My parents, grandparents, and great grandmother would immediately set into searching the room to make sure Victor has everything he needed like plenty of clothes that weren't stained or torn, lotions, lip balm, glass cleaner, etc. They also replenished his supply of snacks including my great grandfather's favorite snack, green gumdrops. While the adults were talking to Victor, my brother and I would stand quietly in the corner, sucking on a few of the sugary green gumdrops and looking around the room.
On the nightstand, there was a picture of a strapping young man full of life and energy holding up perhaps one of the largest fish I had ever seen at the time next to a beautiful young lady in a boat. The background was full of mountains and trees and seemed like a far off place to the northern plains of Iowa. It was only after seeing this picture that I would ever remember that my great grandparents were once young. Although my great grandmother was in good shape and would go on to live another four years, my great grandfather Victor shared no resemblance to the man in the photograph. Victor was old, muscles withered, stooped and his eyes were vacant and had been since my earliest memory. He had advanced Alzheimer's.
He never knew who I was, couldn't remember my mother, his son or his wife. In fact, he rarely even said anything that I can remember and mostly just stared out the window. They would talk to him about who was here to see him, about how his week must have been going and commenting on how a nurse hadn't combed his hair properly.

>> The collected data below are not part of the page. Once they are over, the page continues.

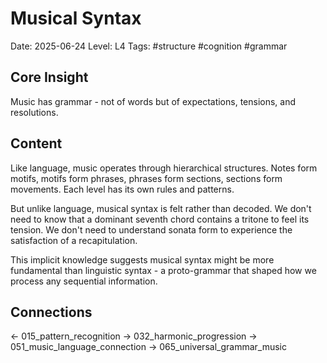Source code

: # Musical Syntax
Date: 2025-06-24
Level: L4
Tags: #structure #cognition #grammar

## Core Insight
Music has grammar - not of words but of expectations, tensions, and resolutions.

## Content
Like language, music operates through hierarchical structures. Notes form motifs, motifs form phrases, phrases form sections, sections form movements. Each level has its own rules and patterns.

But unlike language, musical syntax is felt rather than decoded. We don't need to know that a dominant seventh chord contains a tritone to feel its tension. We don't need to understand sonata form to experience the satisfaction of a recapitulation.

This implicit knowledge suggests musical syntax might be more fundamental than linguistic syntax - a proto-grammar that shaped how we process any sequential information.

## Connections
← 015_pattern_recognition
→ 032_harmonic_progression
→ 051_music_language_connection
→ 065_universal_grammar_music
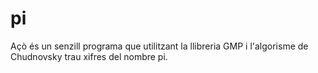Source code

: # pi
Açò és un senzill programa que utilitzant la llibreria GMP i l'algorisme de Chudnovsky trau xifres del nombre pi.
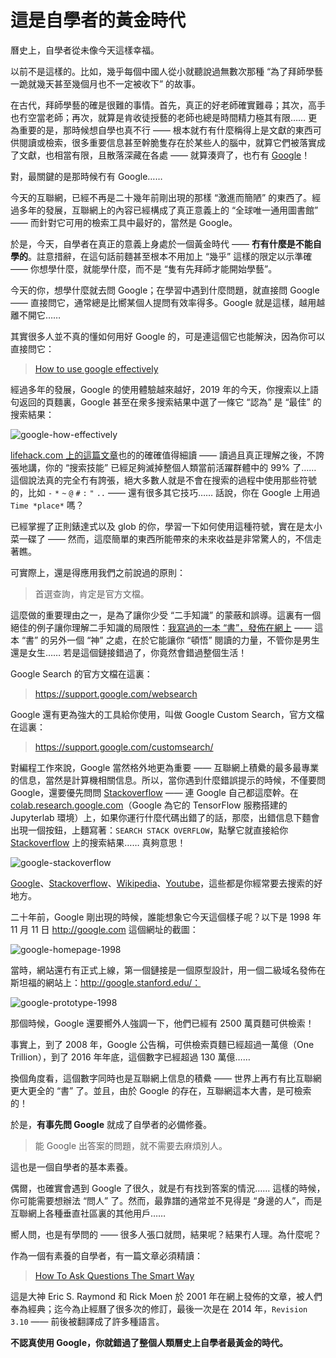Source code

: # 這是自學者的黃金時代

曆史上，自學者從未像今天這樣幸福。

以前不是這樣的。比如，幾乎每個中國人從小就聽說過無數次那種 “為了拜師學藝一跪就幾天甚至幾個月也不一定被收下” 的故事。

在古代，拜師學藝的確是很難的事情。首先，真正的好老師確實難尋；其次，高手也冇空當老師；再次，就算是肯收徒授藝的老師也總是時間精力極其有限…… 更為重要的是，那時候想自學也真不行 —— 根本就冇有什麼稱得上是文獻的東西可供閱讀或檢索，很多重要信息甚至幹脆隻存在於某些人的腦中，就算它們被落實成了文獻，也相當有限，且散落深藏在各處 —— 就算湊齊了，也冇有 [Google](https://www.google.com/ncr)！

對，最關鍵的是那時候冇有 Google……

今天的互聯網，已經不再是二十幾年前剛出現的那樣 “激進而簡陋” 的東西了。經過多年的發展，互聯網上的內容已經構成了真正意義上的 “全球唯一通用圖書館” —— 而針對它可用的檢索工具中最好的，當然是 Google。

於是，今天，自學者在真正的意義上身處於一個黃金時代 —— **冇有什麼是不能自學的**。註意措辭，在這句話前麵甚至根本不用加上 “幾乎” 這樣的限定以示準確 —— 你想學什麼，就能學什麼，而不是 “隻有先拜師才能開始學藝”。

今天的你，想學什麼就去問 Google；在學習中遇到什麼問題，就直接問 Google —— 直接問它，通常總是比嚮某個人提問有效率得多。Google 就是這樣，越用越離不開它……

其實很多人並不真的懂如何用好 Google 的，可是連這個它也能解決，因為你可以直接問它：

> [How to use google effectively](https://www.google.com/search?q=How+to+use+google+effectively)

經過多年的發展，Google 的使用體驗越來越好，2019 年的今天，你搜索以上語句返回的頁麵裏，Google 甚至在衆多搜索結果中選了一條它 “認為” 是 “最佳” 的搜索結果：

![google-how-effectively](https://raw.githubusercontent.com/selfteaching/the-craft-of-selfteaching/master/images/google-how-effectively.png?raw=true)

[lifehack.com 上的這篇文章](https://www.lifehack.org/articles/technology/20-tips-use-google-search-efficiently.html)也的的確確值得細讀 —— 讀過且真正理解之後，不誇張地講，你的 “搜索技能” 已經足夠滅掉整個人類當前活躍群體中的 99% 了…… 這個說法真的完全冇有誇張，絕大多數人就是不會在搜索的過程中使用那些符號的，比如 `-` `*` `~` `@` `#` `:` `"` `..` —— 還有很多其它技巧…… 話說，你在 Google 上用過 `Time *place*` 嗎？

已經掌握了正則錶達式以及 glob 的你，學習一下如何使用這種符號，實在是太小菜一碟了 —— 然而，這麼簡單的東西所能帶來的未來收益是非常驚人的，不信走著瞧。

可實際上，還是得應用我們之前說過的原則：

> 首選查詢，肯定是官方文檔。

這麼做的重要理由之一，是為了讓你少受 “二手知識” 的蒙蔽和誤導。這裏有一個絕佳的例子讓你理解二手知識的局限性：[我寫過的一本 “書”，發佈在網上](https://github.com/xiaolai/ji) —— 這本 “書” 的另外一個 “神” 之處，在於它能讓你 “頓悟” 閱讀的力量，不管你是男生還是女生…… 若是這個鏈接錯過了，你竟然會錯過整個生活！

Google Search 的官方文檔在這裏：

> https://support.google.com/websearch

Google 還有更為強大的工具給你使用，叫做 Google Custom Search，官方文檔在這裏：

> https://support.google.com/customsearch/

對編程工作來說，Google 當然格外地更為重要 —— 互聯網上積纍的最多最專業的信息，當然是計算機相關信息。所以，當你遇到什麼錯誤提示的時候，不僅要問 Google，還要優先問問 [Stackoverflow](https://stackoverflow.com) —— 連 Google 自己都這麼幹。在 [colab.research.google.com](https://colab.research.google.com)（Google 為它的 TensorFlow 服務搭建的 Jupyterlab 環境）上，如果你運行什麼代碼出錯了的話，那麼，出錯信息下麵會出現一個按鈕，上麵寫著：`SEARCH STACK OVERFLOW`，點擊它就直接給你 [Stackoverflow](https://stackoverflow.com) 上的搜索結果…… 真夠意思！

![google-stackoverflow](https://raw.githubusercontent.com/selfteaching/the-craft-of-selfteaching/master/images/google-stackoverflow.png?raw=true)

[Google](https://google.com)、[Stackoverflow](https://stackoverflow.com)、[Wikipedia](https://en.wikipedia.org)、[Youtube](https://youtube.com)，這些都是你經常要去搜索的好地方。

二十年前，Google 剛出現的時候，誰能想象它今天這個樣子呢？以下是 1998 年 11 月 11 日 http://google.com 這個網址的截圖：

![google-homepage-1998](https://raw.githubusercontent.com/selfteaching/the-craft-of-selfteaching/master/images/google-homepage-1998.png?raw=true)

當時，網站還冇有正式上線，第一個鏈接是一個原型設計，用一個二級域名發佈在斯坦福的網站上：http://google.stanford.edu/：

![google-prototype-1998](https://raw.githubusercontent.com/selfteaching/the-craft-of-selfteaching/master/images/google-prototype-1998.png?raw=true)

那個時候，Google 還要嚮外人強調一下，他們已經有 2500 萬頁麵可供檢索！

事實上，到了 2008 年，Google 公告稱，可供檢索頁麵已經超過一萬億（One Trillion），到了 2016 年年底，這個數字已經超過 130 萬億……

換個角度看，這個數字同時也是互聯網上信息的積纍 —— 世界上再冇有比互聯網更大更全的 “書” 了。並且，由於 Google 的存在，互聯網這本大書，是可檢索的！

於是，**有事先問 Google** 就成了自學者的必備修養。

> 能 Google 出答案的問題，就不需要去麻煩別人。

這也是一個自學者的基本素養。

偶爾，也確實會遇到 Google 了很久，就是冇有找到答案的情況…… 這樣的時候，你可能需要想辦法 “問人” 了。然而，最靠譜的通常並不見得是 “身邊的人”，而是互聯網上各種垂直社區裏的其他用戶……

嚮人問，也是有學問的 —— 很多人張口就問，結果呢？結果冇人理。為什麼呢？

作為一個有素養的自學者，有一篇文章必須精讀：

> [How To Ask Questions The Smart Way](https://github.com/selfteaching/How-To-Ask-Questions-The-Smart-Way)

這是大神 Eric S. Raymond 和 Rick Moen 於 2001 年在網上發佈的文章，被人們奉為經典；迄今為止經曆了很多次的修訂，最後一次是在 2014 年，`Revision 3.10` —— 前後被翻譯成了許多種語言。

**不認真使用 Google，你就錯過了整個人類曆史上自學者最黃金的時代。**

After about an hour, we would tell him goodbye and leave him behind to munch on the occasional green gumdrop. I can only remember seeing him a few more times before 1985 when on a cold January day, he passed on.
Two decades later, I would get the genealogy bug and started doing some research on my ancestors and like any genealogist, I started with who I knew and worked into the past. One of the items that I borrowed from a relative was a book full of articles about my grandfather and some of my other relatives. The articles were about him or ones that he himself had written while he was in Europe fighting World War I. For the first time, I started really understanding the man in the nightstand photograph at the nursing home and how he eventually turned into the old man with Alzheimer's.
I wish I could go back in time and meet my great-grandfather Victor again, now that I understand. Back then, he was just another old person whom didn't know me from anybody else. Now, he is my great grandfather Victor who fought in a world war, was second generation from his immigrant grandfather who was a saddle maker by trade and was the husband of my great grandmother Grace who taught me how to gamble for nickels playing 'Thirty-One'. Now he is that strapping young man in the old black and white photograph sitting on the nursing home nightstand holding a huge fish next to a beautiful young woman with love for sugary green gumdrops.